**What you should do:**
Return every record exactly as it appears. Leave nothing out.

**Given records:**
▶
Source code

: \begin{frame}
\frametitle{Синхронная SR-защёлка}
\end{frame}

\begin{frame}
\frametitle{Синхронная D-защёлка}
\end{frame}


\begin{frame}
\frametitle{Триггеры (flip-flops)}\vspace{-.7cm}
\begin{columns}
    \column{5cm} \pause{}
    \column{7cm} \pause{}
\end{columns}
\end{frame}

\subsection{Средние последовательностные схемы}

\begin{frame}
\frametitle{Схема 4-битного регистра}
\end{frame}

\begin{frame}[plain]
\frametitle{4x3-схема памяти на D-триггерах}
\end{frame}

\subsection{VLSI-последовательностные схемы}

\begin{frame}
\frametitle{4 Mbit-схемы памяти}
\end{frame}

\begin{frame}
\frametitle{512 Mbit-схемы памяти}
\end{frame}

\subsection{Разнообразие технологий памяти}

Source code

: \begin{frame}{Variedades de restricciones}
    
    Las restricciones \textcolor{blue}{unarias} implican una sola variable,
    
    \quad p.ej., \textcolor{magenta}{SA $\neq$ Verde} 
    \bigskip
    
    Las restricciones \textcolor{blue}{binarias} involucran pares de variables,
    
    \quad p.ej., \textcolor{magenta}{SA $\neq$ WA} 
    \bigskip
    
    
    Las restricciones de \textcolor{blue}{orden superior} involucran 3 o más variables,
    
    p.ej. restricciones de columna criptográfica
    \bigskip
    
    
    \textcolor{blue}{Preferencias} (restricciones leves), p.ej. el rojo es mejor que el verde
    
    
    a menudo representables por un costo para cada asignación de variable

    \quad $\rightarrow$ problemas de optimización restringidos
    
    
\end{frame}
◀
**Answer to this task:**
Source code

: \begin{frame}
\frametitle{Синхронная SR-защёлка}
\end{frame}

\begin{frame}
\frametitle{Синхронная D-защёлка}
\end{frame}


\begin{frame}
\frametitle{Триггеры (flip-flops)}\vspace{-.7cm}
\begin{columns}
    \column{5cm} \pause{}
    \column{7cm} \pause{}
\end{columns}
\end{frame}

\subsection{Средние последовательностные схемы}

\begin{frame}
\frametitle{Схема 4-битного регистра}
\end{frame}

\begin{frame}[plain]
\frametitle{4x3-схема памяти на D-триггерах}
\end{frame}

\subsection{VLSI-последовательностные схемы}

\begin{frame}
\frametitle{4 Mbit-схемы памяти}
\end{frame}

\begin{frame}
\frametitle{512 Mbit-схемы памяти}
\end{frame}

\subsection{Разнообразие технологий памяти}

Source code

: \begin{frame}{Variedades de restricciones}
    
    Las restricciones \textcolor{blue}{unarias} implican una sola variable,
    
    \quad p.ej., \textcolor{magenta}{SA $\neq$ Verde} 
    \bigskip
    
    Las restricciones \textcolor{blue}{binarias} involucran pares de variables,
    
    \quad p.ej., \textcolor{magenta}{SA $\neq$ WA} 
    \bigskip
    
    
    Las restricciones de \textcolor{blue}{orden superior} involucran 3 o más variables,
    
    p.ej. restricciones de columna criptográfica
    \bigskip
    
    
    \textcolor{blue}{Preferencias} (restricciones leves), p.ej. el rojo es mejor que el verde
    
    
    a menudo representables por un costo para cada asignación de variable

    \quad $\rightarrow$ problemas de optimización restringidos
    
    
\end{frame}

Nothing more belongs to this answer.